*** Information provided

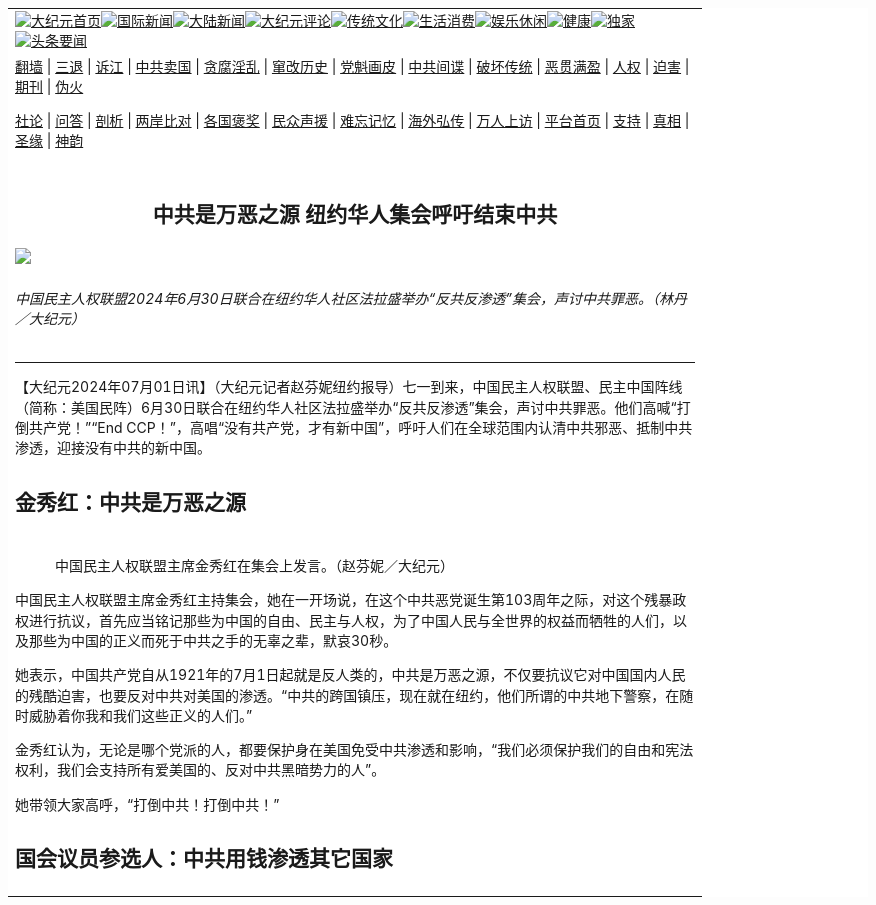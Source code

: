 <a name="1" id="1" target="_blank"></a><span id="1"></span>
<table align=center border="0"><tr><td colspan="2" VALIGN=TOP><a href="https://github.com/1992513/djy/blob/master/gb/nf1351518.md#1"><img src="https://raw.githubusercontent.com/1992513/www/master/t/djy/1.jpg" title="大纪元首页" alt="大纪元首页"></a><a href="https://github.com/1992513/djy/blob/master/gb/n24hr.md#1"><img src="https://raw.githubusercontent.com/1992513/www/master/t/djy/3.jpg" title="国际新闻" alt="国际新闻"></a><a href="https://github.com/1992513/djy/blob/master/gb/nsc413.md#1"><img src="https://raw.githubusercontent.com/1992513/www/master/t/djy/4.jpg" title="大陆新闻" alt="大陆新闻"></a><a href="https://github.com/1992513/djy/blob/master/gb/news392.md#1"><img src="https://raw.githubusercontent.com/1992513/www/master/t/djy/5.jpg" title="大纪元评论" alt="大纪元评论"></a><a href="https://github.com/1992513/djy/blob/master/gb/news2007.md#1"><img src="https://raw.githubusercontent.com/1992513/www/master/t/djy/6.jpg" title="传统文化" alt="传统文化"></a><a href="https://github.com/1992513/djy/blob/master/gb/news2008.md#1"><img src="https://raw.githubusercontent.com/1992513/www/master/t/djy/7.jpg" title="生活消费" alt="生活消费"></a><a href="https://github.com/1992513/djy/blob/master/gb/ncyule.md#1"><img src="https://raw.githubusercontent.com/1992513/www/master/t/djy/8.jpg" title="娱乐休闲" alt="娱乐休闲"></a><a href="https://github.com/1992513/djy/blob/master/gb/nsc1002.md#1"><img src="https://raw.githubusercontent.com/1992513/www/master/t/djy/9.jpg" title="健康" alt="健康"></a><a href="https://github.com/1992513/djy/blob/master/gb/nf6092.md#1"><img src="https://raw.githubusercontent.com/1992513/www/master/t/djy/10a.jpg" title="独家" alt="独家"></a><a href="https://github.com/1992513/djy/blob/master/gb/nf4514.md#1"><img src="https://raw.githubusercontent.com/1992513/www/master/t/djy/12a.jpg" title="头条要闻" alt="头条要闻"></a></td></tr>
<tr><td colspan="2" VALIGN=TOP><a target="_blank" href="https://github.com/1992513/www/blob/master/README.md?zsrh#1">翻墙</a> | <a target="_blank" href="https://github.com/1992513/djy/blob/master/gb/nf5657.md#1">三退</a> | <a target="_blank" href="https://github.com/1992513/djy/blob/master/gb/nf6124.md#1">诉江</a> | <a target="_blank" href="https://github.com/1992513/djy/blob/master/gb/nf1176117.md#1">中共卖国</a> | <a target="_blank" href="https://github.com/1992513/djy/blob/master/gb/nf5773.md#1">贪腐淫乱</a> | <a target="_blank" href="https://github.com/1992513/djy/blob/master/gb/nf1176115.md#1">窜改历史</a> | <a target="_blank" href="https://github.com/1992513/djy/blob/master/gb/nf1176107.md#1">党魁画皮</a> | <a target="_blank" href="https://github.com/1992513/djy/blob/master/gb/nf1320400.md#1">中共间谍</a> | <a target="_blank" href="https://github.com/1992513/djy/blob/master/gb/nf1176114.md#1">破坏传统</a> | <a target="_blank" href="https://github.com/1992513/ntdtv/blob/master/gb/prog447_1.md#1">恶贯满盈</a> | <a target="_blank" href="https://github.com/1992513/djy/blob/master/gb/ncid278.md#1">人权</a> | <a target="_blank" href="https://github.com/1992513/djy/blob/master/gb/nf1176111.md#1">迫害</a> | <a target="_blank" href="https://gitlab.com/szzdlab/mh-qikan/blob/master/README.md#1">期刊</a> | <a target="_blank" href="https://github.com/1992513/djy/blob/master/gb/nf5562.md#1">伪火</a></p><p><a target="_blank" href="https://github.com/1992513/djy/blob/master/gb/9p.md#1">社论</a> | <a target="_blank" href="https://github.com/1992513/djy/blob/master/gb/nf4378.md#1">问答</a> | <a target="_blank" href="https://github.com/1992513/djy/blob/master/gb/nf5792.md#1">剖析</a> | <a target="_blank" href="https://github.com/1992513/djy/blob/master/gb/nf5735.md#1">两岸比对</a> | <a target="_blank" href="https://github.com/1992513/djy/blob/master/gb/nf6119.md#1">各国褒奖</a> | <a target="_blank" href="https://github.com/1992513/djy/blob/master/gb/nf6120.md#1">民众声援</a> | <a target="_blank" href="https://github.com/1992513/djy/blob/master/gb/nf1188594.md#1">难忘记忆</a> | <a target="_blank" href="https://github.com/1992513/djy/blob/master/gb/nf3180.md#1">海外弘传</a> | <a target="_blank" href="https://github.com/1992513/djy/blob/master/gb/nf5410.md#1">万人上访</a> | <a target="_blank" href="https://github.com/1992513/www/blob/master/README.md?zsrh#1">平台首页</a> | <a target="_blank" href="https://github.com/1992513/djy/blob/master/gb/nf4386.md#1">支持</a> | <a target="_blank" href="https://github.com/1992513/djy/blob/master/gb/nf4389.md#1">真相</a> | <a target="_blank" href="https://github.com/1992513/djy/blob/master/gb/nf5790.md#1">圣缘</a> | <a target="_blank" href="https://github.com/1992513/djy/blob/master/gb/nf4786.md#1">神韵</a></td></tr>
<tr><td VALIGN=TOP width="626"><h2 align=center>中共是万恶之源 纽约华人集会呼吁结束中共</h2>
<img width="600" src="https://i.epochtimes.com/assets/uploads/2024/07/id14281276-175629-600x400.jpg" />
<h6>中国民主人权联盟2024年6月30日联合在纽约华人社区法拉盛举办“反共反渗透”集会，声讨中共罪恶。（林丹／大纪元）
</h6>
<hr>
	<p>【大纪元2024年07月01日讯】（大纪元记者赵芬妮纽约报导）七一到来，中国民主人权联盟、民主中国阵线（简称：美国民阵）6月30日联合在纽约华人社区法拉盛举办“反共反渗透”集会，声讨中共罪恶。他们高喊“打倒共产党！”“End CCP！”，高唱“没有共产党，才有新中国”，呼吁人们在全球范围内认清中共邪恶、抵制中共渗透，迎接没有中共的新中国。</p>
<h2>金秀红：中共是万恶之源</h2>
<figure id="attachment_14281270" aria-describedby="caption-attachment-14281270" style="width: 600px" class="wp-caption aligncenter"><a target="_blank" href="https://i.epochtimes.com/assets/uploads/2024/07/id14281270-175622.jpg"><img decoding="async" class="size-large wp-image-14281270" src="https://i.epochtimes.com/assets/uploads/2024/07/id14281270-175622-600x400.jpg" alt="" width="600" b="400" /></a><figcaption id="caption-attachment-14281270" class="wp-caption-text">中国民主人权联盟主席金秀红在集会上发言。（赵芬妮／大纪元）</figcaption></figure>
<p>中国民主人权联盟主席金秀红主持集会，她在一开场说，在这个中共恶党诞生第103周年之际，对这个残暴政权进行抗议，首先应当铭记那些为中国的自由、民主与人权，为了中国人民与全世界的权益而牺牲的人们，以及那些为中国的正义而死于中共之手的无辜之辈，默哀30秒。</p>
<p>她表示，中国共产党自从1921年的7月1日起就是反人类的，中共是万恶之源，不仅要抗议它对中国国内人民的残酷迫害，也要反对中共对美国的渗透。“中共的跨国镇压，现在就在纽约，他们所谓的中共地下警察，在随时威胁着你我和我们这些正义的人们。”</p>
<p>金秀红认为，无论是哪个党派的人，都要保护身在美国免受中共渗透和影响，“我们必须保护我们的自由和宪法权利，我们会支持所有爱美国的、反对中共黑暗势力的人”。</p>
<p>她带领大家高呼，“打倒中共！打倒中共！”</p>
<h2>国会议员参选人：中共用钱渗透其它国家</h2>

******

What to work on: For the string "反共反渗透", give the number of lines in the records that contain it and nothing besides.

Answer box: 2